** Try it **
Say how many lines in the records hold the word "experiment", and give nothing but that number.

[Listed records — start]

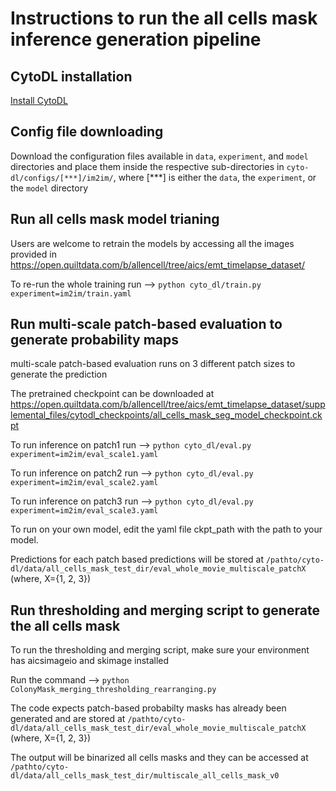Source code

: # Instructions to run the all cells mask inference generation pipeline

## CytoDL installation 
[Install CytoDL](https://github.com/AllenCellModeling/cyto-dl)

## Config file downloading
Download the configuration files available in `data`, `experiment`, and `model` directories and place them inside the respective sub-directories in `cyto-dl/configs/[***]/im2im/`, where [***] is either the `data`, the `experiment`, or the `model` directory

## Run all cells mask model trianing
Users are welcome to retrain the models by accessing all the images provided in https://open.quiltdata.com/b/allencell/tree/aics/emt_timelapse_dataset/

To re-run the whole training run --> `python cyto_dl/train.py experiment=im2im/train.yaml`

## Run multi-scale patch-based evaluation to generate probability maps
multi-scale patch-based evaluation runs on 3 different patch sizes to generate the prediction

The pretrained checkpoint can be downloaded at https://open.quiltdata.com/b/allencell/tree/aics/emt_timelapse_dataset/supplemental_files/cytodl_checkpoints/all_cells_mask_seg_model_checkpoint.ckpt

To run inference on patch1 run --> `python cyto_dl/eval.py experiment=im2im/eval_scale1.yaml`

To run inference on patch2 run --> `python cyto_dl/eval.py experiment=im2im/eval_scale2.yaml`

To run inference on patch3 run --> `python cyto_dl/eval.py experiment=im2im/eval_scale3.yaml`

To run on your own model, edit the yaml file ckpt_path with the path to your model.

Predictions for each patch based predictions will be stored at `/pathto/cyto-dl/data/all_cells_mask_test_dir/eval_whole_movie_multiscale_patchX` (where, X={1, 2, 3})

## Run thresholding and merging script to generate the all cells mask
To run the thresholding and merging script, make sure your environment has aicsimageio and skimage installed

Run the command --> `python ColonyMask_merging_thresholding_rearranging.py`

The code expects patch-based probabilty masks has already been generated and are stored at `/pathto/cyto-dl/data/all_cells_mask_test_dir/eval_whole_movie_multiscale_patchX` (where, X={1, 2, 3})

The output will be binarized all cells masks and they can be accessed at `/pathto/cyto-dl/data/all_cells_mask_test_dir/multiscale_all_cells_mask_v0`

[Listed records — finish]

** Answer area **
5